Exercise ::
I would like the entries transcribed word for word, please, with the pictures removed.
**********
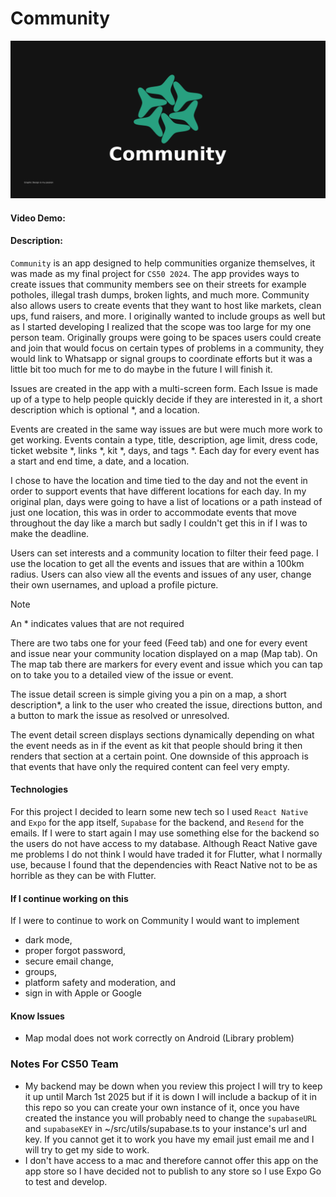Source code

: # Community
![](./assets/community-app-banner.png)

#### Video Demo: <URL HERE>

#### Description:

`Community` is an app designed to help communities organize themselves, it was made as my final project for `CS50 2024`. The app provides ways to create issues that community members see on their streets for example potholes, illegal trash dumps, broken lights, and much more. Community also allows users to create events that they want to host like markets, clean ups, fund raisers, and more. I originally wanted to include groups as well but as I started developing I realized that the scope was too large for my one person team. Originally groups were going to be spaces users could create and join that would focus on certain types of problems in a community, they would link to Whatsapp or signal groups to coordinate efforts but it was a little bit too much for me to do maybe in the future I will finish it.

Issues are created in the app with a multi-screen form. Each Issue is made up of a type to help people quickly decide if they are interested in it, a short description which is optional \*, and a location.

Events are created in the same way issues are but were much more work to get working. Events contain a type, title, description, age limit, dress code, ticket website \*, links \*, kit \*, days, and tags \*. Each day for every event has a start and end time, a date, and a location. 

I chose to have the location and time tied to the day and not the event in order to support events that have different locations for each day. In my original plan, days were going to have a list of locations or a path instead of just one location, this was in order to accommodate events that move throughout the day like a march but sadly I couldn't get this in if I was to make the deadline.

Users can set interests and a community location to filter their feed page. I use the location to get all the events and issues that are within a 100km radius. Users can also view all the events and issues of any user, change their own usernames, and upload a profile picture.

> [!NOTE]
> An * indicates values that are not required

There are two tabs one for your feed (Feed tab) and one for every event and issue near your community location displayed on a map (Map tab). On The map tab there are markers for every event and issue which you can tap on to take you to a detailed view of the issue or event.

The issue detail screen is simple giving you a pin on a map, a short description*, a link to the user who created the issue, directions button, and a button to mark the issue as resolved or unresolved.

The event detail screen displays sections dynamically depending on what the event needs as in if the event as kit that people should bring it then renders that section at a certain point. One downside of this approach is that events that have only the required content can feel very empty.

#### Technologies

For this project I decided to learn some new tech so I used `React Native` and `Expo` for the app itself, `Supabase` for the backend, and `Resend` for the emails. If I were to start again I may use something else for the backend so the users do not have access to my database. Although React Native gave me problems I do not think I would have traded it for Flutter, what I normally use, because I found that the dependencies with React Native not to be as horrible as they can be with Flutter.

#### If I continue working on this
If I were to continue to work on Community I would want to implement 

+ dark mode,
+ proper forgot password,
+ secure email change,
+ groups, 
+ platform safety and moderation, and
+ sign in with Apple or Google


#### Know Issues
+ Map modal does not work correctly on Android (Library problem)

### Notes For CS50 Team
+ My backend may be down when you review this project I will try to keep it up until March 1st 2025 but if it is down I will include a backup of it in this repo so you can create your own instance of it, once you have created the instance you will probably need to change the `supabaseURL` and `supabaseKEY` in ~/src/utils/supabase.ts to your instance's url and key. If you cannot get it to work you have my email just email me and I will try to get my side to work.
+ I don't have access to a mac and therefore cannot offer this app on the app store so I have decided not to publish to any store so I use Expo Go to test and develop.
**********
Completed exercise ::
Source code

: # Community
![](./assets/community-app-banner.png)

#### Video Demo: <URL HERE>

#### Description:

`Community` is an app designed to help communities organize themselves, it was made as my final project for `CS50 2024`. The app provides ways to create issues that community members see on their streets for example potholes, illegal trash dumps, broken lights, and much more. Community also allows users to create events that they want to host like markets, clean ups, fund raisers, and more. I originally wanted to include groups as well but as I started developing I realized that the scope was too large for my one person team. Originally groups were going to be spaces users could create and join that would focus on certain types of problems in a community, they would link to Whatsapp or signal groups to coordinate efforts but it was a little bit too much for me to do maybe in the future I will finish it.

Issues are created in the app with a multi-screen form. Each Issue is made up of a type to help people quickly decide if they are interested in it, a short description which is optional \*, and a location.

Events are created in the same way issues are but were much more work to get working. Events contain a type, title, description, age limit, dress code, ticket website \*, links \*, kit \*, days, and tags \*. Each day for every event has a start and end time, a date, and a location. 

I chose to have the location and time tied to the day and not the event in order to support events that have different locations for each day. In my original plan, days were going to have a list of locations or a path instead of just one location, this was in order to accommodate events that move throughout the day like a march but sadly I couldn't get this in if I was to make the deadline.

Users can set interests and a community location to filter their feed page. I use the location to get all the events and issues that are within a 100km radius. Users can also view all the events and issues of any user, change their own usernames, and upload a profile picture.

> [!NOTE]
> An * indicates values that are not required

There are two tabs one for your feed (Feed tab) and one for every event and issue near your community location displayed on a map (Map tab). On The map tab there are markers for every event and issue which you can tap on to take you to a detailed view of the issue or event.

The issue detail screen is simple giving you a pin on a map, a short description*, a link to the user who created the issue, directions button, and a button to mark the issue as resolved or unresolved.

The event detail screen displays sections dynamically depending on what the event needs as in if the event as kit that people should bring it then renders that section at a certain point. One downside of this approach is that events that have only the required content can feel very empty.

#### Technologies

For this project I decided to learn some new tech so I used `React Native` and `Expo` for the app itself, `Supabase` for the backend, and `Resend` for the emails. If I were to start again I may use something else for the backend so the users do not have access to my database. Although React Native gave me problems I do not think I would have traded it for Flutter, what I normally use, because I found that the dependencies with React Native not to be as horrible as they can be with Flutter.

#### If I continue working on this
If I were to continue to work on Community I would want to implement 

+ dark mode,
+ proper forgot password,
+ secure email change,
+ groups, 
+ platform safety and moderation, and
+ sign in with Apple or Google


#### Know Issues
+ Map modal does not work correctly on Android (Library problem)

### Notes For CS50 Team
+ My backend may be down when you review this project I will try to keep it up until March 1st 2025 but if it is down I will include a backup of it in this repo so you can create your own instance of it, once you have created the instance you will probably need to change the `supabaseURL` and `supabaseKEY` in ~/src/utils/supabase.ts to your instance's url and key. If you cannot get it to work you have my email just email me and I will try to get my side to work.
+ I don't have access to a mac and therefore cannot offer this app on the app store so I have decided not to publish to any store so I use Expo Go to test and develop.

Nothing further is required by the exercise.